Optimizing a Spectral Proper Orthogonal Decomposition Method

I have written a Spectral Proper Orthogonal Decomposition (doi:10.1017/jfm.2018.283) algorithm in both Python and Julia, and I’ve found my Python code to be about 5x faster than the Julia code. I expect the performance to be comparable, since the Python code makes heavy usage of NumPy and SciPy, but I was still expecting Julia to be faster. I was hoping to get some advice on where I could make some performance improvements in Julia.

I will try to give a brief explanation of the major steps as they appear in the code, and section 3 in the paper linked gives an excellent description of the algorithm. The input is an array with the first dimension being temporal snapshots of some field and the following dimensions are the spatial dimensions. I’ve included my TimerOutputs sectioning as well.

using FFTW, Statistics, LinearAlgebra, TimerOutputs

function do_SPOD(inp, nBlocks, nOverlap, dt)
    to = TimerOutput()
    # Reshape the input into a matrix of dims (time, npts) to make things simpler,
    # but remember the inputs dims.
    # It should be given in shape (time, spatial dimensions).
    dims = size(inp)
    inp = reshape(inp, (dims[1], :))

    # I've cut out some preamble here that addresses some configuration options,
    # but the preamble consumes a very small fraction of the runtime. 
    # Assuming the input is real cuts half of the frequencies we need to consider.
    # Essentially a series of literals for the test case.
    window = 1; window_mean = 1; weights = 1; is_real = true;
    n_snapshots = fld((dims[1] - nOverlap), nBlocks) + nOverlap
    nDFT = fld(n_snapshots, 2) + 1
    kappa = dt / nBlocks
    freq = fftfreq(n_snapshots, 1 / dt)

    # We want to perform a series of FFTs, use a FFT plan to speed up the process
    @timeit to "FFT_Plan" fft_plan = plan_rfft(inp[1:n_snapshots, :], 1)

    # Now we seperate our input data into nBlocks overlapping ensembles,
    # each overlapping by nOverlap.

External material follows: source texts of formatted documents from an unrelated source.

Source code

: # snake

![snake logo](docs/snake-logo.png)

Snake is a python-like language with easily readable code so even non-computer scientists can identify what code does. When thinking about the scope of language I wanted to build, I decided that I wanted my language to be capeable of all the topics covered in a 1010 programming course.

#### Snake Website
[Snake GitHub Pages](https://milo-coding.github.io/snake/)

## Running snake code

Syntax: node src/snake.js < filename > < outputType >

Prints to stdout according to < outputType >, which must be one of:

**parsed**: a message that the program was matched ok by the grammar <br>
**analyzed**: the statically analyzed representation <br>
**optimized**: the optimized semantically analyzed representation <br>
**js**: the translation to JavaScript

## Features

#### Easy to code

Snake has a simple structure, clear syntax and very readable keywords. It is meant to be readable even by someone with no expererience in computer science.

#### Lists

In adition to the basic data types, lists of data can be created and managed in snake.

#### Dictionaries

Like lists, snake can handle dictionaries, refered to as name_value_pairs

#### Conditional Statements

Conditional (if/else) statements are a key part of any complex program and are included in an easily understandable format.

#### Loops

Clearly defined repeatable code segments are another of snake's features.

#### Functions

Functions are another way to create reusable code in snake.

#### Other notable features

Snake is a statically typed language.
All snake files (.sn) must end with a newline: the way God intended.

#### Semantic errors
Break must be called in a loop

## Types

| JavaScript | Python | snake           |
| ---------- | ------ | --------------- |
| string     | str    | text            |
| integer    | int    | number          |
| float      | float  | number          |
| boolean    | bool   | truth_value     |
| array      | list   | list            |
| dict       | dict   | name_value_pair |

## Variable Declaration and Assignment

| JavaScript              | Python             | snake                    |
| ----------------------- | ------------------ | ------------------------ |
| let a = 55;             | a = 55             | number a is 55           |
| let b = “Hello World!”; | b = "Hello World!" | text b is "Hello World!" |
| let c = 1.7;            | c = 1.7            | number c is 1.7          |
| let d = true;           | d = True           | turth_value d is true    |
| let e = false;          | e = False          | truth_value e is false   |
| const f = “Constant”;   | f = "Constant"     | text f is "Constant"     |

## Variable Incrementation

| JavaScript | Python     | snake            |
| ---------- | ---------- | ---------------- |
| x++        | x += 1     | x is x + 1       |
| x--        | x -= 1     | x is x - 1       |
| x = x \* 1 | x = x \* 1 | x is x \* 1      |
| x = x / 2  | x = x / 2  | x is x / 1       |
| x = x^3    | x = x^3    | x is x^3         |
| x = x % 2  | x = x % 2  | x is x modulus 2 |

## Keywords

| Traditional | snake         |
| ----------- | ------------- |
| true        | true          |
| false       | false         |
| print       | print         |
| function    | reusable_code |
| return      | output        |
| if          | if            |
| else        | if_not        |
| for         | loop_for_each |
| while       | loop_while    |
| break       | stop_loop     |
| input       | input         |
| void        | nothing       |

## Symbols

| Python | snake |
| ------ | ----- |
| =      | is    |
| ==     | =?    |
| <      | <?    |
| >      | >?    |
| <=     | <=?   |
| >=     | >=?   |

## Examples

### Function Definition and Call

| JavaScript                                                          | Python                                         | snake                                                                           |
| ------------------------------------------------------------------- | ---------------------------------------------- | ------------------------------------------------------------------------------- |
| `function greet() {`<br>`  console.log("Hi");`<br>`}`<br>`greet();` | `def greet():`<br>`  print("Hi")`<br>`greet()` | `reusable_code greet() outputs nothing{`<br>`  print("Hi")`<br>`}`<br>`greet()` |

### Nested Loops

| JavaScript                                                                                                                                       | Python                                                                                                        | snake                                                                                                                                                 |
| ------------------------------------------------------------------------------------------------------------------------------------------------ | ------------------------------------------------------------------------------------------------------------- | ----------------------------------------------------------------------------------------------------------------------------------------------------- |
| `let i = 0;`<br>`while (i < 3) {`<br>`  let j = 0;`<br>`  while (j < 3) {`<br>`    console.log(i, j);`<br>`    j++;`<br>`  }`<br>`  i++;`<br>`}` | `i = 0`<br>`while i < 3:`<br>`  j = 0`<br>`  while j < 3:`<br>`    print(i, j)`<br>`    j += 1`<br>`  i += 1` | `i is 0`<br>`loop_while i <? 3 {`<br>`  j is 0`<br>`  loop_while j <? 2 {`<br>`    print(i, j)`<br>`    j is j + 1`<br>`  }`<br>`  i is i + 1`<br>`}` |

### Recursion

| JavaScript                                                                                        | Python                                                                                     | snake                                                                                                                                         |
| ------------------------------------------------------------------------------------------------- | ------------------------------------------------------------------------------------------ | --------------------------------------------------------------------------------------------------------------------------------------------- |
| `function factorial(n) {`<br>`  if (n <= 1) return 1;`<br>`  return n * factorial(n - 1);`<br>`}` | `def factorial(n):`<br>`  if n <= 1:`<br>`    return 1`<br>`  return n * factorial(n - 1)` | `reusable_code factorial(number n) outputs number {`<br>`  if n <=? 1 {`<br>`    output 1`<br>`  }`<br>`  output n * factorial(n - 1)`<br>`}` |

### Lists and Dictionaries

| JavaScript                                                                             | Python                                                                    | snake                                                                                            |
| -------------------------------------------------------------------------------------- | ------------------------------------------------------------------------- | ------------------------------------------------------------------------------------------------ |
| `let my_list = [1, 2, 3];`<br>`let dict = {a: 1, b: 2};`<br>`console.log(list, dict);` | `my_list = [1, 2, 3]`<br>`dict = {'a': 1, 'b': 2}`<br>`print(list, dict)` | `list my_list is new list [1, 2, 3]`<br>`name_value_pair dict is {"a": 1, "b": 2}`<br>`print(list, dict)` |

Perform the FFT on each ensemble. 
    # The overlap means we can't operate on inp in-place. Initialise an array to store the data in.
    @timeit to "Assign Qhat" Qhat = Array{ComplexF64, 3}(undef, nBlocks, nDFT, size(inp, 2))

    # This for loop takes ~15% of the runtime according to TimerOutputs
    # For a test run with input data of shape (5000, 6875), nBlocks = 38, nOverlap = 128
    # Julia takes 1.1s, Python takes 0.5s on my machine
    @timeit to "Perform FFTs" for i = 0:nBlocks-1
        # Separate operations here for a bit of clarity
        # The indices which denote the start and end of the ensemble
        indx_1 = i * fld((size(inp, 1) - nOverlap), nBlocks) + 1
        indx_2 = (i + 1) * fld((size(inp, 1) - nOverlap), nBlocks) + nOverlap
        
        Qhat[i+1, :, :] = fft_plan * (inp[indx_1:indx_2, :] .* window ./ (n_snapshots ^ 0.5 * window_mean))
    end
    
    # Scale Qhat by κ and then do the permutation from (ensembles, frequencies, space) to (frequencies, ensembles, space)
    Qhat *= kappa ^ 0.5
    Qhat = permutedims(Qhat, (2, 1, 3))
    
    # Now perform the eigendecomposition and resolve the spatial representations of each mode
    # Expensive part: ~75% of the runtime
    # ~6s in Julia, ~1.5s in Python
    @timeit to "Eigendecomposition" eig_vals, spatial_rep = Do_EigenDecomposition.(eachslice(Qhat, dims = 1), weights, nBlocks)
    
    show(to)

    return freq, eig_vals, spatial_rep
end  
        
function Do_EigenDecomposition(Q_f_k, weights, nBlocks::Int)
    M_f_k = conj(Q_f_k) * transpose(Q_f_k .* weights) / nBlocks

    # Solve the eigendecomposition
    eigvals, eigfuns = eigen(M_f_k)

    # Arrange eigenvalues and functions in descending order of eigenvalue
    perm = sortperm(eigvals, rev = true)
    eig_vals = eigvals[perm]
    eigfuns = eigfuns[perm, :]

    # Resolve the spatial representations of the eigenmodes
    spatial_rep = permutedims(transpose(Q_f_k) * (eigfuns * Diagonal(eig_vals) ^ -0.5) / nBlocks ^ 0.5, (2, 1))
    return eig_vals, spatial_rep
end

function main()
    
    # Generate some dummy data, same shape as the real data I used
    p = (100 * rand(Float64, (4992, 6825)) .- 200);
    dt = 0.01;
   
    freq, eigvals, eigfuns = do_SPOD(p[1:4992, :, :], 38, 128, dt);

end

main()

I used TimerOutputs to determine where the expensive section were, primarily the FFT and the Eigendecomposition which is hardly surprising. But the fact the SciPy versions of these appear noticeably faster than the Julia versions surprised me. Am I missing anything with the way I’m setting up these operations? I have significant allocations in the FFT loop, and I was hoping I could perhaps avoid some intermediate allocations with the @. macro, but I couldn’t get my around how to massage the slices of the input matrix into a shape amenable to that.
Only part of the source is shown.